I got a 1984 F250 XLT with a 460 and auto trans. I'm just going to list the issues and fill in the blanks as I do more research. If anyone has any guidance, feel free to let me know what I'm doing wrong.
A lot of stuff I don't expect answers on until I have spent some time sitting with an electrical diagram and doing more research on my own.
But here goes:

1. Do these trucks normally have dual batteries?
2. Speedo, tach and coolant temp gauges don't work. I hit the engine with an infared thermometer and it was reading between 175-190. This sounds about right but I'm curious what temp it should be running.

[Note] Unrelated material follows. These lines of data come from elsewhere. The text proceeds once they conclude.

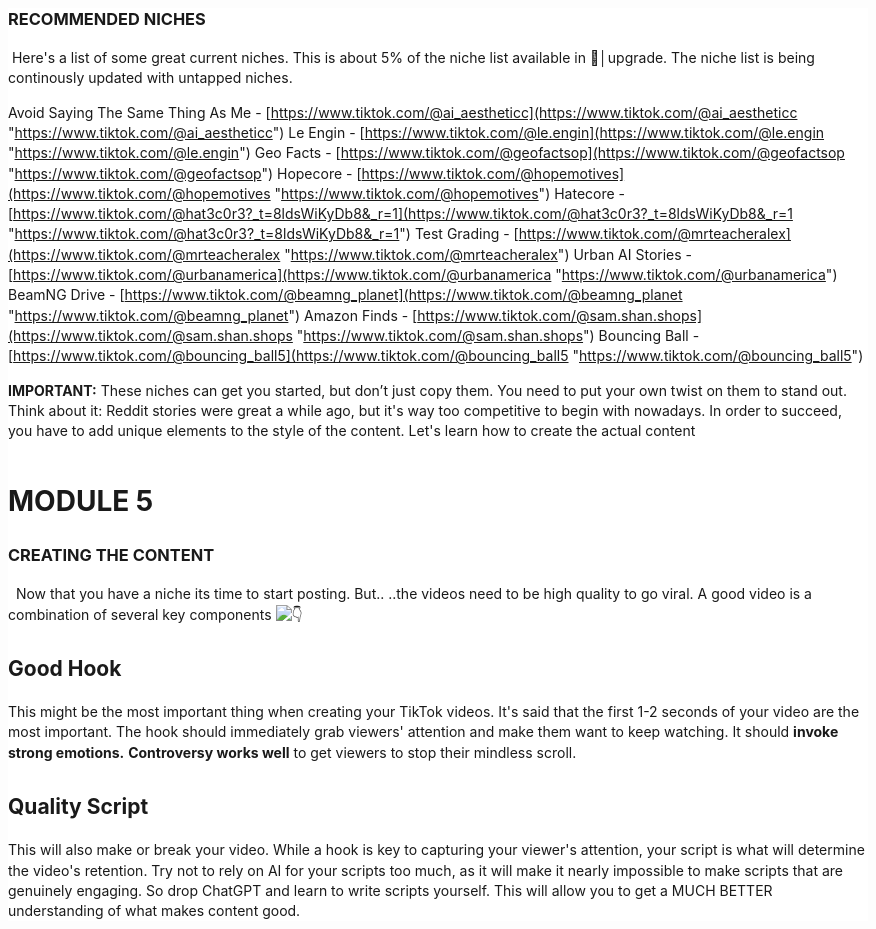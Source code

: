### RECOMMENDED NICHES

‎ ‎Here's a list of some great current niches. This is about 5% of the niche list available in ⁠🚀│upgrade. The niche list is being continously updated with untapped niches. ‎

Avoid Saying The Same Thing As Me - [https://www.tiktok.com/@ai_aestheticc](https://www.tiktok.com/@ai_aestheticc "https://www.tiktok.com/@ai_aestheticc") 
Le Engin - [https://www.tiktok.com/@le.engin](https://www.tiktok.com/@le.engin "https://www.tiktok.com/@le.engin")
Geo Facts - [https://www.tiktok.com/@geofactsop](https://www.tiktok.com/@geofactsop "https://www.tiktok.com/@geofactsop")
Hopecore - [https://www.tiktok.com/@hopemotives](https://www.tiktok.com/@hopemotives "https://www.tiktok.com/@hopemotives")
Hatecore - [https://www.tiktok.com/@hat3c0r3?_t=8ldsWiKyDb8&_r=1](https://www.tiktok.com/@hat3c0r3?_t=8ldsWiKyDb8&_r=1 "https://www.tiktok.com/@hat3c0r3?_t=8ldsWiKyDb8&_r=1")
Test Grading - [https://www.tiktok.com/@mrteacheralex](https://www.tiktok.com/@mrteacheralex "https://www.tiktok.com/@mrteacheralex")
Urban AI Stories - [https://www.tiktok.com/@urbanamerica](https://www.tiktok.com/@urbanamerica "https://www.tiktok.com/@urbanamerica")
BeamNG Drive - [https://www.tiktok.com/@beamng_planet](https://www.tiktok.com/@beamng_planet "https://www.tiktok.com/@beamng_planet")
Amazon Finds - [https://www.tiktok.com/@sam.shan.shops](https://www.tiktok.com/@sam.shan.shops "https://www.tiktok.com/@sam.shan.shops")
Bouncing Ball - [https://www.tiktok.com/@bouncing_ball5](https://www.tiktok.com/@bouncing_ball5 "https://www.tiktok.com/@bouncing_ball5") 

**IMPORTANT:** These niches can get you started, but don’t just copy them. You need to put your own twist on them to stand out. Think about it: Reddit stories were great a while ago, but it's way too competitive to begin with nowadays. In order to succeed, you have to add unique elements to the style of the content. Let's learn how to create the actual content
# MODULE 5

### CREATING THE CONTENT

‎ ‎‎ Now that you have a niche its time to start posting. But.. ..the videos need to be high quality to go viral. A good video is a combination of several key components ![👇](https://discordapp.com/assets/4d60e09c101c5d647403.svg)

## Good Hook

This might be the most important thing when creating your TikTok videos. It's said that the first 1-2 seconds of your video are the most important. The hook should immediately grab viewers' attention and make them want to keep watching. It should **invoke strong emotions.** **Controversy works well** to get viewers to stop their mindless scroll.

## Quality Script

This will also make or break your video. While a hook is key to capturing your viewer's attention, your script is what will determine the video's retention. Try not to rely on AI for your scripts too much, as it will make it nearly impossible to make scripts that are genuinely engaging. So drop ChatGPT and learn to write scripts yourself. This will allow you to get a MUCH BETTER understanding of what makes content good.
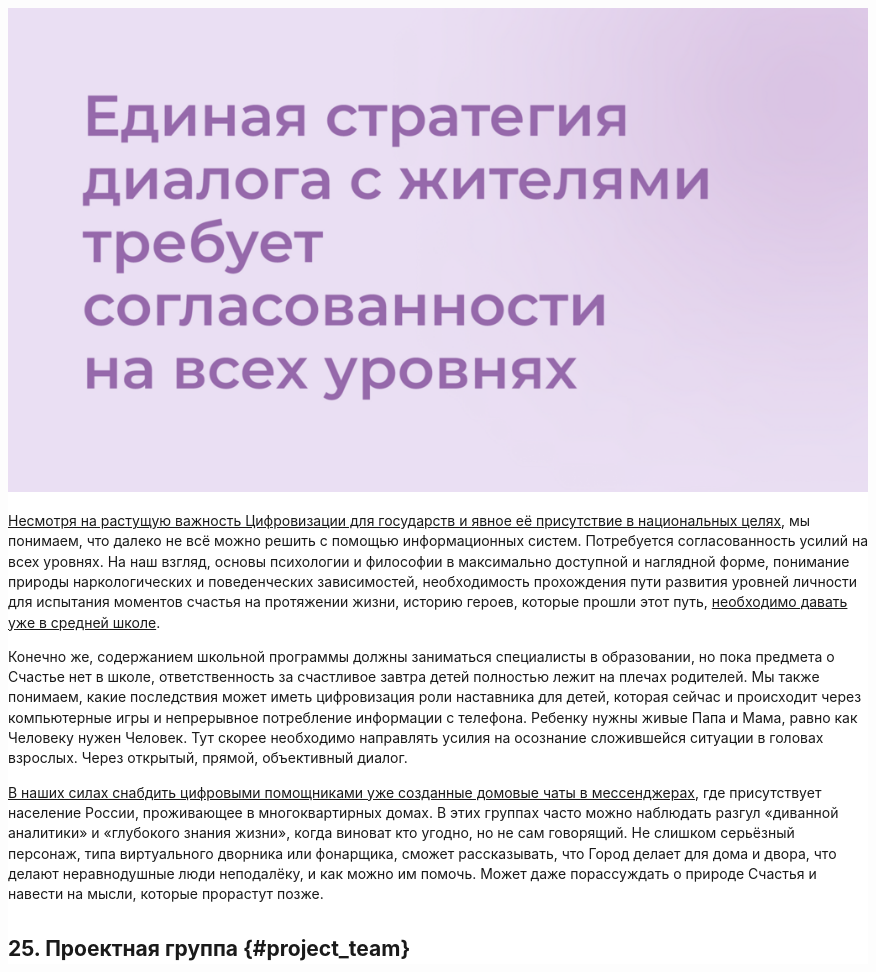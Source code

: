 ![Необходимые условия](../_images/slide23.png)

[Несмотря на растущую важность Цифровизации для государств и явное её присутствие в национальных целях](p2-140-digital.md#russian_it), мы понимаем, что далеко не всё можно решить с помощью информационных систем. Потребуется согласованность усилий на всех уровнях. На наш взгляд, основы психологии и философии в максимально доступной и наглядной форме, понимание природы наркологических и поведенческих зависимостей, необходимость прохождения пути развития уровней личности для испытания моментов счастья на протяжении жизни, историю героев, которые прошли этот путь, [необходимо давать уже в средней школе](p2-120-school.md#happiness_in_school).

Конечно же, содержанием школьной программы должны заниматься специалисты в образовании, но пока предмета о Счастье нет в школе, ответственность за счастливое завтра детей полностью лежит на плечах родителей. Мы также понимаем, какие последствия может иметь цифровизация роли наставника для детей, которая сейчас и происходит через компьютерные игры и непрерывное потребление информации с телефона. Ребенку нужны живые Папа и Мама, равно как Человеку нужен Человек. Тут скорее необходимо направлять усилия на осознание сложившейся ситуации в головах взрослых. Через открытый, прямой, объективный диалог.

[В наших силах снабдить цифровыми помощниками уже созданные домовые чаты в мессенджерах](p2-130-local.md#digital_petersburg_roadmap), где присутствует население России, проживающее в многоквартирных домах. В этих группах часто можно наблюдать разгул «диванной аналитики» и «глубокого знания жизни», когда виноват кто угодно, но не сам говорящий. Не слишком серьёзный персонаж, типа виртуального дворника или фонарщика, сможет рассказывать, что Город делает для дома и двора, что делают неравнодушные люди неподалёку, и как можно им помочь. Может даже порассуждать о природе Счастья и навести на мысли, которые прорастут позже.

## 25. Проектная группа {#project_team}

Aftermarket tach pegs the idle a little over 500, and pretty steady.
3. Gear vendors Overdrive isn't getting power.
4. Rear fuel pump isn't getting power.
5. MSD spark timing unit. Any suggestions about properly using this feature?
6. Drivers headlight fades in and out, never seems to get full power.
7. Brake lights stay on after being parked. Eventually going out.
8. Brake pedal is slow to come back up. I'm going to bleed and see how it feels.
9. 4x4 transfer case is a little sticky. First time putting it in 4hi, I had to move it through the gears a couple times before it registered. I had it in 4hi (I believe) and gave it gas but it felt like it was in neutral still. But I did get it in finally and it digs!
Warn hubs turned easily.
10. Trailer wires. Messy. It has the circular plug in the bumper. I'm not used to this plug but I'm assuming I can find a converter to a 4way plug for my trailer.
11. MSD ignition has a bunch of wires coming out of it. Previous owner said it had been converted to EFI then back to carb? I'll take pics of this.
12. It needs tie rods. The steering is a little loose. Any recommendations for brands?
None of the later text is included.